The new EU food information regulation, which makes nutrition labeling mandatory, provides an opportunity for monitoring the impact of this policy on public health. However, simply providing such information will not be enough to justify expectations for a (positive) change in people’s dietary habits. Instructive educational campaigns are required that raise awareness, understanding, and the motivation to use nutrition labels, taking into account the diverse needs of the European consumers.

Authors’ Note

After several years of negotiation, the European Commission in December 2011 made nutrition labeling mandatory on food and drink products. With a few exemptions, manufacturers must disclose information on the package about energy and six nutrients; total fat, saturated fat (saturates), carbohydrates, sugars, protein, and salt–in this order, and expressed per 100 g (mL) of product [6]. This information should be presented in the same field of vision, usually on the back of the pack, and may in addition be expressed on a per portion basis. Manufacturers who already provided nutrition information in the past must comply with the new regulation by December 2014, whereas those who have yet to introduce nutrition labeling on their products are given until December 2016.

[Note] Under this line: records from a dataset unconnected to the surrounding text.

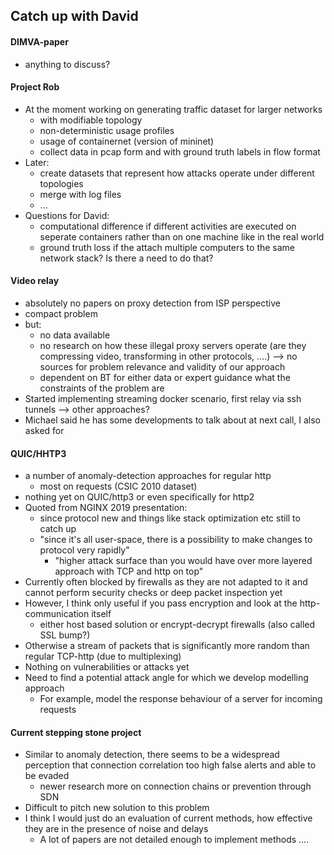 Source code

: ## Catch up with David



#### DIMVA-paper 

- anything to discuss?



#### Project Rob

- At the moment working on generating traffic dataset for larger networks
  - with modifiable topology
  - non-deterministic usage profiles
  - usage of containernet (version of mininet)
  - collect data in pcap form and with ground truth labels in flow format 
- Later: 
  - create datasets that represent how attacks operate under different topologies
  - merge with log files
  - ...
- Questions for David:
  - computational difference if different activities are executed on seperate containers rather than on one machine like in the real world
  - ground truth loss if the attach multiple computers to the same network stack? Is there a need to do that?

#### Video relay

- absolutely no papers on proxy detection from ISP perspective
- compact problem
- but:
  - no data available
  - no research on how these illegal proxy servers operate (are they compressing video, transforming in other protocols, ....) --> no sources for problem relevance and validity of our approach
  - dependent on BT for either data or expert guidance what the constraints of the problem are
- Started implementing streaming docker scenario, first relay via ssh tunnels --> other approaches?
- Michael said he has some developments to talk about at next call, I also asked for 



#### QUIC/HHTP3

- a number of anomaly-detection approaches for regular http
  - most on requests (CSIC 2010 dataset)
- nothing yet on QUIC/http3 or even specifically for http2
- Quoted from NGINX 2019 presentation:
  - since protocol new and things like stack optimization etc still to catch up
  - "since it's all user-space, there is a possibility to make changes to protocol very rapidly"
    - "higher attack surface than you would have over more layered approach with TCP and http on top"
- Currently often blocked by firewalls as they are not adapted to it and cannot perform security checks or deep packet inspection yet
- However, I think only useful if you pass encryption and look at the http-communication itself
  - either host based solution or encrypt-decrypt firewalls (also called SSL bump?)
- Otherwise a stream of packets that is significantly more random than regular TCP-http (due to multiplexing)
- Nothing on vulnerabilities or attacks yet
- Need to find a potential attack angle for which we develop modelling approach
  - For example, model the response behaviour of a server for incoming requests



#### Current stepping stone project

- Similar to anomaly detection, there seems to be a widespread perception that connection correlation too high false alerts and able to be evaded
  - newer research more on connection chains or prevention through SDN
- Difficult to pitch new solution to this problem
- I think I would just do an evaluation of current methods, how effective they are in the presence of noise and delays
  - A lot of papers are not detailed enough to implement methods .... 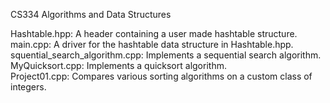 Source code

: CS334 Algorithms and Data Structures

Hashtable.hpp: A header containing a user made hashtable structure.<br>
main.cpp: A driver for the hashtable data structure in Hashtable.hpp. <br>
squential_search_algorithm.cpp: Implements a sequential search algorithm. <br>
MyQuicksort.cpp: Implements a quicksort algorithm. <br>
Project01.cpp: Compares various sorting algorithms on a custom class of integers.
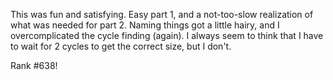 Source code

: This was fun and satisfying. Easy part 1, and a not-too-slow realization of what was needed for part 2. Naming things got a little hairy, and I overcomplicated the cycle finding (again). I always seem to think that I have to wait for 2 cycles to get the correct size, but I don't.

Rank #638!
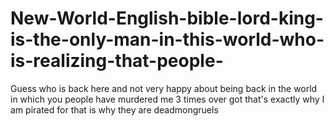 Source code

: # New-World-English-bible-lord-king-is-the-only-man-in-this-world-who-is-realizing-that-people-
Guess who is back here and not very happy about being back in the world in which you people have murdered me 3 times over got that's exactly why I am pirated for that is why they are deadmongruels 
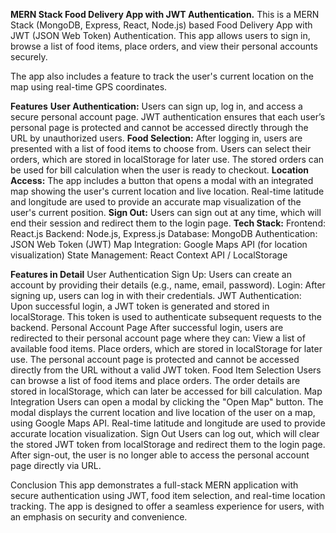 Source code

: **MERN Stack Food Delivery App with JWT Authentication.**
This is a MERN Stack (MongoDB, Express, React, Node.js) based Food Delivery App with JWT (JSON Web Token) Authentication. This app allows users to sign in, browse a list of food items, place orders, and view their personal accounts securely.

The app also includes a feature to track the user's current location on the map using real-time GPS coordinates.

**Features**
**User Authentication:**
Users can sign up, log in, and access a secure personal account page.
JWT authentication ensures that each user’s personal page is protected and cannot be accessed directly through the URL by unauthorized users.
**Food Selection:**
After logging in, users are presented with a list of food items to choose from.
Users can select their orders, which are stored in localStorage for later use.
The stored orders can be used for bill calculation when the user is ready to checkout.
**Location Access:**
The app includes a button that opens a modal with an integrated map showing the user's current location and live location.
Real-time latitude and longitude are used to provide an accurate map visualization of the user's current position.
**Sign Out:**
Users can sign out at any time, which will end their session and redirect them to the login page.
**Tech Stack:**
Frontend: React.js
Backend: Node.js, Express.js
Database: MongoDB
Authentication: JSON Web Token (JWT)
Map Integration: Google Maps API (for location visualization)
State Management: React Context API / LocalStorage

**Features in Detail**
User Authentication
Sign Up: Users can create an account by providing their details (e.g., name, email, password).
Login: After signing up, users can log in with their credentials.
JWT Authentication: Upon successful login, a JWT token is generated and stored in localStorage. This token is used to authenticate subsequent requests to the backend.
Personal Account Page
After successful login, users are redirected to their personal account page where they can:
View a list of available food items.
Place orders, which are stored in localStorage for later use.
The personal account page is protected and cannot be accessed directly from the URL without a valid JWT token.
Food Item Selection
Users can browse a list of food items and place orders.
The order details are stored in localStorage, which can later be accessed for bill calculation.
Map Integration
Users can open a modal by clicking the "Open Map" button.
The modal displays the current location and live location of the user on a map, using Google Maps API.
Real-time latitude and longitude are used to provide accurate location visualization.
Sign Out
Users can log out, which will clear the stored JWT token from localStorage and redirect them to the login page.
After sign-out, the user is no longer able to access the personal account page directly via URL.

Conclusion
This app demonstrates a full-stack MERN application with secure authentication using JWT, food item selection, and real-time location tracking. The app is designed to offer a seamless experience for users, with an emphasis on security and convenience.
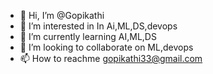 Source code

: - 👋 Hi, I’m @Gopikathi
- 👀 I’m interested in In Ai,ML,DS,devops
- 🌱 I’m currently learning AI,ML,DS
- 💞️ I’m looking to collaborate on ML,devops
- 📫 How to reachme gopikathi33@gmail.com

<!---
Gopikathi/Gopikathi is a ✨ special ✨ repository because its `README.md` (this file) appears on your GitHub profile.
You can click the Preview link to take a look at your changes.
--->
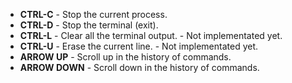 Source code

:  * **CTRL-C** - Stop the current process.
  * **CTRL-D** - Stop the terminal (exit).
  * **CTRL-L** - Clear all the terminal output. - Not implementated yet.
  * **CTRL-U** - Erase the current line. - Not implementated yet.
  * **ARROW UP** - Scroll up in the history of commands.
  * **ARROW DOWN** - Scroll down in the history of commands. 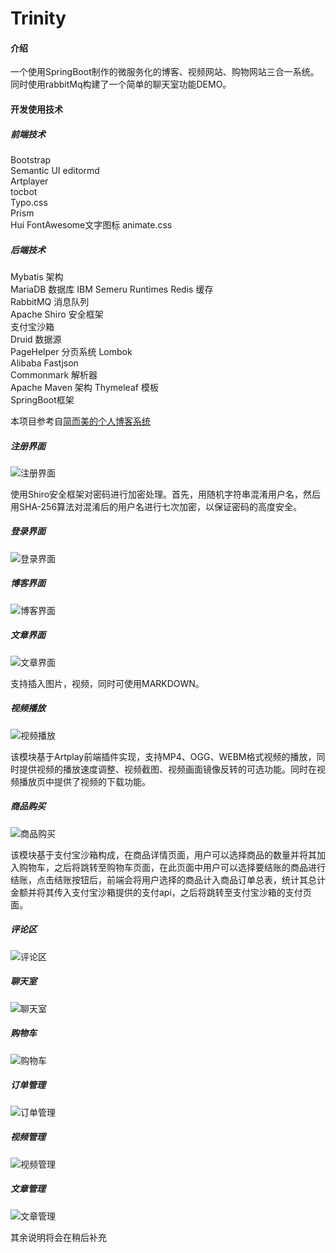 # Trinity

#### 介绍
一个使用SpringBoot制作的微服务化的博客、视频网站、购物网站三合一系统。
同时使用rabbitMq构建了一个简单的聊天室功能DEMO。
#### 开发使用技术
##### 前端技术
Bootstrap	
Semantic UI	
editormd	
Artplayer	
tocbot	
Typo.css	
Prism	
Hui	
FontAwesome文字图标	
animate.css	
##### 后端技术	
Mybatis 架构	
MariaDB 数据库	
IBM Semeru Runtimes	
Redis 缓存	
RabbitMQ 消息队列	
Apache Shiro 安全框架	
支付宝沙箱	
Druid 数据源	
PageHelper 分页系统	
Lombok	
Alibaba Fastjson	
Commonmark 解析器	
Apache Maven 架构	
Thymeleaf 模板	
SpringBoot框架	

本项目参考自[简而美的个人博客系统](https://gitee.com/dreamchasers/myblog)
##### 注册界面
![注册界面](%E5%9B%BE%E7%89%87.png)

使用Shiro安全框架对密码进行加密处理。首先，用随机字符串混淆用户名，然后用SHA-256算法对混淆后的用户名进行七次加密，以保证密码的高度安全。

##### 登录界面
![登录界面](%E5%9B%BE%E7%89%872.png)
##### 博客界面
![博客界面](%E5%9B%BE%E7%89%873.png)
##### 文章界面
![文章界面](%E5%9B%BE%E7%89%8711.png)

支持插入图片，视频，同时可使用MARKDOWN。

##### 视频播放
![视频播放](%E5%9B%BE%E7%89%874.png)

该模块基于Artplay前端插件实现，支持MP4、OGG、WEBM格式视频的播放，同时提供视频的播放速度调整、视频截图、视频画面镜像反转的可选功能。同时在视频播放页中提供了视频的下载功能。

##### 商品购买
![商品购买](%E5%9B%BE%E7%89%875.png)

该模块基于支付宝沙箱构成，在商品详情页面，用户可以选择商品的数量并将其加入购物车，之后将跳转至购物车页面，在此页面中用户可以选择要结账的商品进行结账，点击结账按钮后，前端会将用户选择的商品计入商品订单总表，统计其总计金额并将其传入支付宝沙箱提供的支付api，之后将跳转至支付宝沙箱的支付页面。

##### 评论区
![评论区](%E5%9B%BE%E7%89%8712.png)
##### 聊天室
![聊天室](%E5%9B%BE%E7%89%876.png)
##### 购物车
![购物车](%E5%9B%BE%E7%89%877.png)
##### 订单管理
![订单管理](%E5%9B%BE%E7%89%8713.png)
##### 视频管理
![视频管理](%E5%9B%BE%E7%89%8710.png)
##### 文章管理
![文章管理](%E5%9B%BE%E7%89%879.png)

其余说明将会在稍后补充
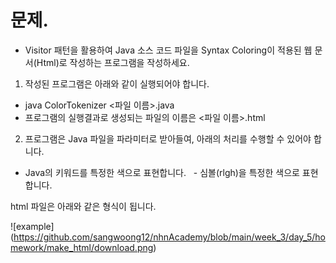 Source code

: # 문제.
- Visitor 패턴을 활용하여 Java 소스 코드 파일을 Syntax Coloring이 적용된 웹 문서(Html)로 작성하는 프로그램을 작성하세요.
1. 작성된 프로그램은 아래와 같이 실행되어야 합니다.
  - java ColorTokenizer <파일 이름>.java
  - 프로그램의 실행결과로 생성되는 파일의 이름은 <파일 이름>.html
   
2. 프로그램은 Java 파일을 파라미터로 받아들여, 아래의 처리를 수행할 수 있어야 합니다.
  - Java의 키워드를 특정한 색으로 표현합니다.
  - 심볼(rlgh)을 특정한 색으로 표현합니다.


html 파일은 아래와 같은 형식이 됩니다.

![example] (https://github.com/sangwoong12/nhnAcademy/blob/main/week_3/day_5/homework/make_html/download.png)


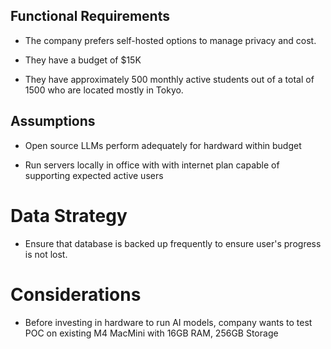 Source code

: ## Functional Requirements

- The company prefers self-hosted options to manage privacy and cost.

- They have a budget of $15K 

- They have approximately 500 monthly active students out of a total of 1500 who are located mostly in Tokyo.


## Assumptions

 - Open source LLMs perform adequately for hardward within budget

 - Run servers locally in office with with internet plan capable of supporting expected active users

 # Data Strategy

 - Ensure that database is backed up frequently to ensure user's progress is not lost.

 # Considerations

 - Before investing in hardware to run AI models, company wants to test POC on existing M4 MacMini with 16GB RAM, 256GB Storage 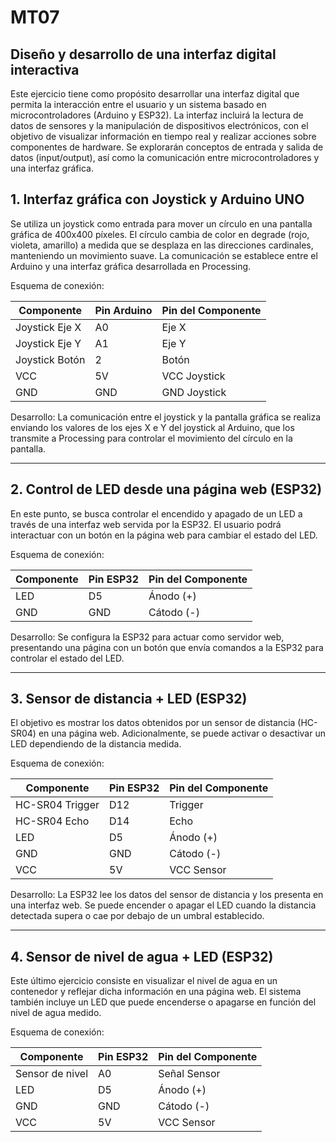 # MT07
## Diseño y desarrollo de una interfaz digital interactiva

Este ejercicio tiene como propósito desarrollar una interfaz digital que permita la interacción entre el usuario y un sistema basado en microcontroladores (Arduino y ESP32). La interfaz incluirá la lectura de datos de sensores y la manipulación de dispositivos electrónicos, con el objetivo de visualizar información en tiempo real y realizar acciones sobre componentes de hardware. Se explorarán conceptos de entrada y salida de datos (input/output), así como la comunicación entre microcontroladores y una interfaz gráfica.

## 1. Interfaz gráfica con Joystick y Arduino UNO
Se utiliza un joystick como entrada para mover un círculo en una pantalla gráfica de 400x400 píxeles. El círculo cambia de color en degrade (rojo, violeta, amarillo) a medida que se desplaza en las direcciones cardinales, manteniendo un movimiento suave. La comunicación se establece entre el Arduino y una interfaz gráfica desarrollada en Processing.

Esquema de conexión:
<table style="width: 100%;">
  <thead>
    <tr>
      <th>Componente</th>
      <th>Pin Arduino</th>
      <th>Pin del Componente</th>
    </tr>
  </thead>
  <tbody>
    <tr>
      <td>Joystick Eje X</td>
      <td>A0</td>
      <td>Eje X</td>
    </tr>
    <tr>
      <td>Joystick Eje Y</td>
      <td>A1</td>
      <td>Eje Y</td>
    </tr>
    <tr>
      <td>Joystick Botón</td>
      <td>2</td>
      <td>Botón</td>
    </tr>
    <tr>
      <td>VCC</td>
      <td>5V</td>
      <td>VCC Joystick</td>
    </tr>
    <tr>
      <td>GND</td>
      <td>GND</td>
      <td>GND Joystick</td>
    </tr>
  </tbody>
</table>

Desarrollo: La comunicación entre el joystick y la pantalla gráfica se realiza enviando los valores de los ejes X e Y del joystick al Arduino, que los transmite a Processing para controlar el movimiento del círculo en la pantalla.

-------------

## 2. Control de LED desde una página web (ESP32)
En este punto, se busca controlar el encendido y apagado de un LED a través de una interfaz web servida por la ESP32. El usuario podrá interactuar con un botón en la página web para cambiar el estado del LED.

Esquema de conexión:
<table style="width: 100%;">
  <thead>
    <tr>
      <th>Componente</th>
      <th>Pin ESP32</th>
      <th>Pin del Componente</th>
    </tr>
  </thead>
  <tbody>
    <tr>
      <td>LED</td>
      <td>D5</td>
      <td>Ánodo (+)</td>
    </tr>
    <tr>
      <td>GND</td>
      <td>GND</td>
      <td>Cátodo (-)</td>
    </tr>
  </tbody>
</table>

Desarrollo: Se configura la ESP32 para actuar como servidor web, presentando una página con un botón que envía comandos a la ESP32 para controlar el estado del LED.

--------

## 3. Sensor de distancia + LED (ESP32)
El objetivo es mostrar los datos obtenidos por un sensor de distancia (HC-SR04) en una página web. Adicionalmente, se puede activar o desactivar un LED dependiendo de la distancia medida.

Esquema de conexión:
<table style="width: 100%;">
  <thead>
    <tr>
      <th>Componente</th>
      <th>Pin ESP32</th>
      <th>Pin del Componente</th>
    </tr>
  </thead>
  <tbody>
    <tr>
      <td>HC-SR04 Trigger</td>
      <td>D12</td>
      <td>Trigger</td>
    </tr>
    <tr>
      <td>HC-SR04 Echo</td>
      <td>D14</td>
      <td>Echo</td>
    </tr>
    <tr>
      <td>LED</td>
      <td>D5</td>
      <td>Ánodo (+)</td>
    </tr>
    <tr>
      <td>GND</td>
      <td>GND</td>
      <td>Cátodo (-)</td>
    </tr>
    <tr>
      <td>VCC</td>
      <td>5V</td>
      <td>VCC Sensor</td>
    </tr>
  </tbody>
</table>

Desarrollo: La ESP32 lee los datos del sensor de distancia y los presenta en una interfaz web. Se puede encender o apagar el LED cuando la distancia detectada supera o cae por debajo de un umbral establecido.

-------------

## 4. Sensor de nivel de agua + LED (ESP32)
Este último ejercicio consiste en visualizar el nivel de agua en un contenedor y reflejar dicha información en una página web. El sistema también incluye un LED que puede encenderse o apagarse en función del nivel de agua medido.

Esquema de conexión:
<table style="width: 100%;">
  <thead>
    <tr>
      <th>Componente</th>
      <th>Pin ESP32</th>
      <th>Pin del Componente</th>
    </tr>
  </thead>
  <tbody>
    <tr>
      <td>Sensor de nivel</td>
      <td>A0</td>
      <td>Señal Sensor</td>
    </tr>
    <tr>
      <td>LED</td>
      <td>D5</td>
      <td>Ánodo (+)</td>
    </tr>
    <tr>
      <td>GND</td>
      <td>GND</td>
      <td>Cátodo (-)</td>
    </tr>
    <tr>
      <td>VCC</td>
      <td>5V</td>
      <td>VCC Sensor</td>
    </tr>
  </tbody>
</table>
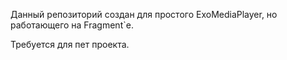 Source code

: Данный репозиторий создан для простого ExoMediaPlayer, но работающего на Fragment`е.

Требуется для пет проекта. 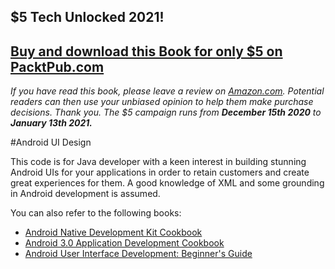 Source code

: ## $5 Tech Unlocked 2021!
[Buy and download this Book for only $5 on PacktPub.com](https://www.packtpub.com/product/android-ui-design/9781785887420)
-----
*If you have read this book, please leave a review on [Amazon.com](https://www.amazon.com/gp/product/1785887424).     Potential readers can then use your unbiased opinion to help them make purchase decisions. Thank you. The $5 campaign         runs from __December 15th 2020__ to __January 13th 2021.__*

#Android UI Design

This code is for Java developer with a keen interest in building stunning Android UIs for your applications in order to retain customers and create great experiences for them. A good knowledge of XML and some grounding in Android development is assumed.

You can also refer to the following books:

* [Android Native Development Kit Cookbook](https://www.packtpub.com/application-development/android-native-development-kit-cookbook?utm_source=github&utm_medium=related&utm_campaign=9781849691505)
* [Android 3.0 Application Development Cookbook](https://www.packtpub.com/application-development/android-30-application-development-cookbook?utm_source=github&utm_medium=related&utm_campaign=9781849512947)
* [Android User Interface Development: Beginner's Guide](https://www.packtpub.com/application-development/android-user-interface-development-beginners-guide?utm_source=github&utm_medium=related&utm_campaign=9781849514484)
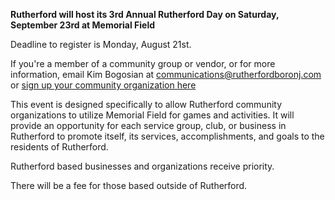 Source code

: **Rutherford will host its 3rd Annual Rutherford Day on Saturday, September 23rd at Memorial Field**

Deadline to register is Monday, August 21st. 

If you're a member of a community group or vendor, or for more information, email Kim Bogosian at communications@rutherfordboronj.com or [sign up your community organization here](https://docs.google.com/forms/d/1m9NnHdxKiyOZ-yAZcAFMH0td6Ez9sX6EdjzAOFkN5no/edit)

This event is designed specifically to allow Rutherford community organizations to utilize Memorial Field for games and activities. It will provide an opportunity for each service group, club, or business in Rutherford to promote itself, its services, accomplishments, and goals to the residents of Rutherford.

Rutherford based businesses and organizations receive priority. 

There will be a fee for those based outside of Rutherford.

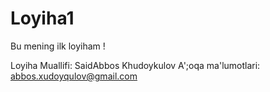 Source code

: # Loyiha1
Bu mening ilk loyiham !




Loyiha Muallifi: SaidAbbos Khudoykulov
A';oqa ma'lumotlari: abbos.xudoyqulov@gmail.com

Front-of-pack labeling remains voluntary under the new regulation, yet if information is repeated on the front of the pack, specific rules apply. Front-of-pack information can be the content of energy alone or in combination with fat, saturates, sugar, and salt. Energy can be presented per 100 g (mL) alone or additionally expressed per portion. The new regulation maintains the requirement to display energy in both kilojoules (kJ) and kilocalories (kcal) (there are 4.2 kJ in each kcal). When this information is declared for a portion or unit (eg, amount per biscuit), the size of a portion/unit must also be indicated, in conjunction with the number of portions or units contained in the package.